# Problem description
Word for word, transcribe the data below from the line with "<li><strong>Install Dependencies</strong></li>" to the line with "<li><strong>Performance:</strong> Zustand avoids", keeping both of those lines.

[Stored data entries]
# # #
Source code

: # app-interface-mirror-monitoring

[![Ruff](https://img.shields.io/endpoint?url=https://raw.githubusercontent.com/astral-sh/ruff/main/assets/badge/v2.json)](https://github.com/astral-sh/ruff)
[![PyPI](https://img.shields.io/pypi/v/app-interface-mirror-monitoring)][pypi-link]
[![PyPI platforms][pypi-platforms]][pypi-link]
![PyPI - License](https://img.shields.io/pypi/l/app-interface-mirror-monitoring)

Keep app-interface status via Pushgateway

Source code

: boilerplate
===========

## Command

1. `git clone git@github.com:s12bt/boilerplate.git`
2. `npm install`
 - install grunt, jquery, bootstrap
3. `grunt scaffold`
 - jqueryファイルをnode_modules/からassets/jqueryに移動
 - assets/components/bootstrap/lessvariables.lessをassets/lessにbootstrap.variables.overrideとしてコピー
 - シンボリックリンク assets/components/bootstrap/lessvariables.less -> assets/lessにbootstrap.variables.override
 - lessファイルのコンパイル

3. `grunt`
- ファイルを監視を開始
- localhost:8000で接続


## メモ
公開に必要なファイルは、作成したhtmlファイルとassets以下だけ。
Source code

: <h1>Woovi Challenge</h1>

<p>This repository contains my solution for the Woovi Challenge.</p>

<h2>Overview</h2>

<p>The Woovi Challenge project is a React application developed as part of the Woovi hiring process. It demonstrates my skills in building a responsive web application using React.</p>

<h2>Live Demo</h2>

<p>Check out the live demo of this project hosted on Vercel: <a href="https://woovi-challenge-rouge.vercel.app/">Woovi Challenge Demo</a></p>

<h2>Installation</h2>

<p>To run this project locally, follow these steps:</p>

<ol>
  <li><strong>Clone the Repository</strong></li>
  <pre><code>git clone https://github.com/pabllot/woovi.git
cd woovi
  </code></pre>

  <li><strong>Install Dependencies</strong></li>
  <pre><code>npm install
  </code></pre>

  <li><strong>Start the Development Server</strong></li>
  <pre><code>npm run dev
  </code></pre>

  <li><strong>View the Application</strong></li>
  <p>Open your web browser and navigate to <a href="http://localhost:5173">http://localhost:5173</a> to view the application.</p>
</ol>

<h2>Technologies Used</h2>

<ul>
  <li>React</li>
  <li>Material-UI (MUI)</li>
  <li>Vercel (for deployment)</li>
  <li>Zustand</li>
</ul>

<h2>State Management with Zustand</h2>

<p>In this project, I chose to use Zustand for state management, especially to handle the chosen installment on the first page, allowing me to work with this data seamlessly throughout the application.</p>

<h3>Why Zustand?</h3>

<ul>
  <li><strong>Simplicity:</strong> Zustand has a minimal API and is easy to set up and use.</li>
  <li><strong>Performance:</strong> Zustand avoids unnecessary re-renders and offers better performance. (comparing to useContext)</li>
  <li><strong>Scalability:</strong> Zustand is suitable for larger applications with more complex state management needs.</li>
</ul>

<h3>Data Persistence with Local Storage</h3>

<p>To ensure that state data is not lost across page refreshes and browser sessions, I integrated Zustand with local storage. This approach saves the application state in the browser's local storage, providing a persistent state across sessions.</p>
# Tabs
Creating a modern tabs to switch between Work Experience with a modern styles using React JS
# # #
# Written solution
  <li><strong>Install Dependencies</strong></li>
  <pre><code>npm install
  </code></pre>

  <li><strong>Start the Development Server</strong></li>
  <pre><code>npm run dev
  </code></pre>

  <li><strong>View the Application</strong></li>
  <p>Open your web browser and navigate to <a href="http://localhost:5173">http://localhost:5173</a> to view the application.</p>
</ol>

<h2>Technologies Used</h2>

<ul>
  <li>React</li>
  <li>Material-UI (MUI)</li>
  <li>Vercel (for deployment)</li>
  <li>Zustand</li>
</ul>

<h2>State Management with Zustand</h2>

<p>In this project, I chose to use Zustand for state management, especially to handle the chosen installment on the first page, allowing me to work with this data seamlessly throughout the application.</p>

<h3>Why Zustand?</h3>

<ul>
  <li><strong>Simplicity:</strong> Zustand has a minimal API and is easy to set up and use.</li>
  <li><strong>Performance:</strong> Zustand avoids unnecessary re-renders and offers better performance. (comparing to useContext)</li>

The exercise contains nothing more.